OS claims that the move is designed to reduce clutter now that it is obliged to include extra detail, made necessary by the introduction of the Countryside and Rights of Way Act.

This is doubly galling for the national parks as they have been charged with the responsibility of managing these rights of access inside their boundaries.

The OS further claims its own research has told it that its customers see national park boundaries as superfluous to their needs.

That seems unlikely. When Park officers talk to visitors they say the opposite.

Certainly anyone who wants to submit a planning application needs to know from a map whether they fall within the parks, with their extra stringent regulations.

According to Westmorland and Lonsdale MP Tim Collins - one of four whose constituencies include areas of the park and have been alerted to help with the campaign - visitors are more careful about behaviour like dropping of litter when they know they are in a national park.

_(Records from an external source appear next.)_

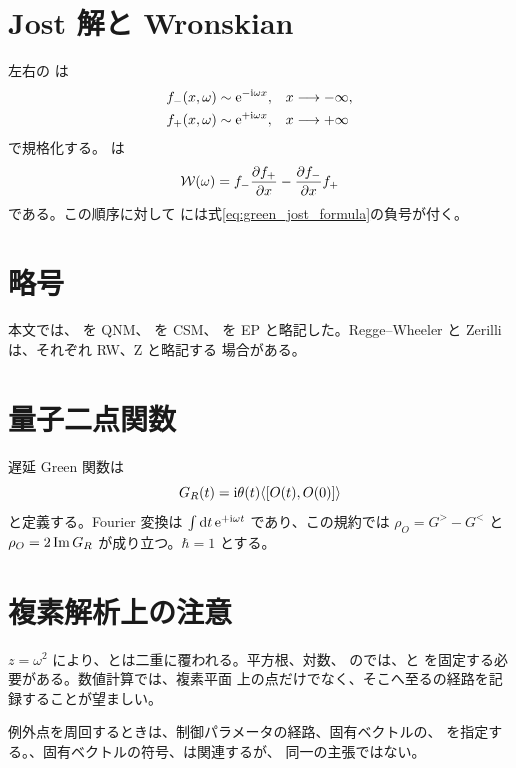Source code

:\section{Jost 解と Wronskian}

左右の は
\begin{align}
f_-(x,\omega)
&\sim
\rme^{-\rmi\omega x},
&&x\longrightarrow-\infty,
\\
f_+(x,\omega)
&\sim
\rme^{+\rmi\omega x},
&&x\longrightarrow+\infty
\end{align}
で規格化する。 は
\begin{equation}
\vW(\omega)
=
f_-\frac{\partial f_+}{\partial x}
-
\frac{\partial f_-}{\partial x}f_+
\end{equation}
である。この順序に対して には式\eqref{eq:green_jost_formula}の負号が付く。

\section{略号}

本文では、 を QNM、 を CSM、 を EP と略記した。Regge--Wheeler と Zerilli は、それぞれ RW、Z と略記する
場合がある。

\section{量子二点関数}

遅延 Green 関数は
\begin{equation}
G_R(t)
=
\rmi\theta(t)\langle[O(t),O(0)]\rangle
\end{equation}
と定義する。Fourier 変換は $\int\rmd t\,\rme^{+\rmi\omega t}$ であり、この規約では
 $\rho_O=G^>-G^<$ と $\rho_O=2\im G_R$ が成り立つ。$\hbar=1$ とする。

\section{複素解析上の注意}

$z=\omega^2$ により、とは二重に覆われる。平方根、対数、
のでは、と  を固定する必要がある。数値計算では、複素平面
上の点だけでなく、そこへ至るの経路を記録することが望ましい。

例外点を周回するときは、制御パラメータの経路、固有ベクトルの、
を指定する。、固有ベクトルの符号、は関連するが、
同一の主張ではない。

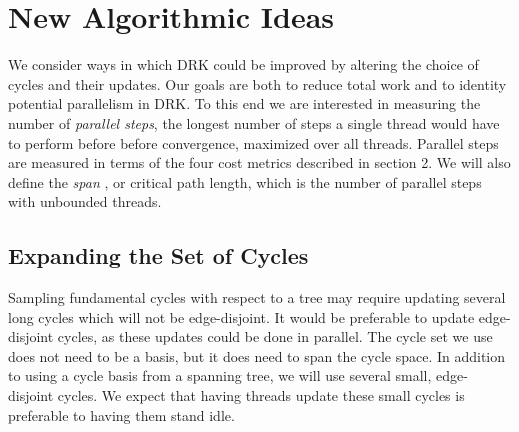 \documentclass{sig-alternate}
\begin{document}
\section{New Algorithmic Ideas}
We consider ways in which DRK could be improved by
altering the choice of cycles and their updates.
Our goals are both to reduce total work and to identity
potential parallelism in DRK. To this end
we are interested in measuring the number of
\textit{parallel steps}, the longest number of steps a single
thread would have to perform before before convergence,
maximized over all threads.
Parallel steps are measured in terms of the four cost metrics
described in section 2.
We will also define
the \textit{span} \cite{CLRS2009},
or critical path length, which is the number
of parallel steps with unbounded threads.

\subsection{Expanding the Set of Cycles}
Sampling fundamental cycles with respect to a tree may require updating several
long cycles which will not be edge-disjoint. It would be preferable to update
edge-disjoint cycles, as these updates could be done in
parallel.
The cycle set we use does not need to be a basis, but it does need to
span the cycle space.
In addition to using a cycle basis from a spanning tree, we will use
several small, edge-disjoint cycles. We expect that having threads update these
small cycles is preferable to having them stand idle.
\end{document}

National parks were recently criticised by the Audit Commission for not promoting awareness of their role. It would seem a cruel blow if this very obvious way of being established in people's perceptions was now removed.

If anyone is tempted to think that maps don't matter, just consider what happened after local government reorganisation in 1974. We were assured that the new counties, like Cumbria, were administrative areas only, and that the old county boundaries would remain.

Try to find a map printed in the last 30 years that has Cumberland, Westmorland or Lancashire North of the Sands. Cumbria has become firmly established everywhere outside its own boundaries.

Although there is no suggestion of anything sinister about the parks being wiped off the map by OS, it is no wonder the park authorities are nervous.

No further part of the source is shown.